EXERCISE: The answer must restate every entry below word for word.

[Items from a dataset]
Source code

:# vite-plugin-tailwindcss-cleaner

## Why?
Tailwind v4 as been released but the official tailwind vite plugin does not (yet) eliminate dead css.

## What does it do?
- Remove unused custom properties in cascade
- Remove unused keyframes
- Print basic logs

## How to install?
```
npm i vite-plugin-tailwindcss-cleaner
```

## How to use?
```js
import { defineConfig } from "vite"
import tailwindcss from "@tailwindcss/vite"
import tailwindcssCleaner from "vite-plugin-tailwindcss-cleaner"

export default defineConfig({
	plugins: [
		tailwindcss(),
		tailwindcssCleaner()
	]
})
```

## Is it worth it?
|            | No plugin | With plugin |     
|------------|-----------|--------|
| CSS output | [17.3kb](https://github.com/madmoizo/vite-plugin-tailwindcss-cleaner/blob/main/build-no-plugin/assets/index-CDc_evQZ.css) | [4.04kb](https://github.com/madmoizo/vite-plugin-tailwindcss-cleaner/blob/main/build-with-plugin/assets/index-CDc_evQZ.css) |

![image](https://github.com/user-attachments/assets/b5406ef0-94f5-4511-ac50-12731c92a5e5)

EXERCISE SOLUTION:
Source code

:# vite-plugin-tailwindcss-cleaner

## Why?
Tailwind v4 as been released but the official tailwind vite plugin does not (yet) eliminate dead css.

## What does it do?
- Remove unused custom properties in cascade
- Remove unused keyframes
- Print basic logs

## How to install?
```
npm i vite-plugin-tailwindcss-cleaner
```

## How to use?
```js
import { defineConfig } from "vite"
import tailwindcss from "@tailwindcss/vite"
import tailwindcssCleaner from "vite-plugin-tailwindcss-cleaner"

export default defineConfig({
	plugins: [
		tailwindcss(),
		tailwindcssCleaner()
	]
})
```

## Is it worth it?
|            | No plugin | With plugin |     
|------------|-----------|--------|
| CSS output | [17.3kb](https://github.com/madmoizo/vite-plugin-tailwindcss-cleaner/blob/main/build-no-plugin/assets/index-CDc_evQZ.css) | [4.04kb](https://github.com/madmoizo/vite-plugin-tailwindcss-cleaner/blob/main/build-with-plugin/assets/index-CDc_evQZ.css) |

![image](https://github.com/user-attachments/assets/b5406ef0-94f5-4511-ac50-12731c92a5e5)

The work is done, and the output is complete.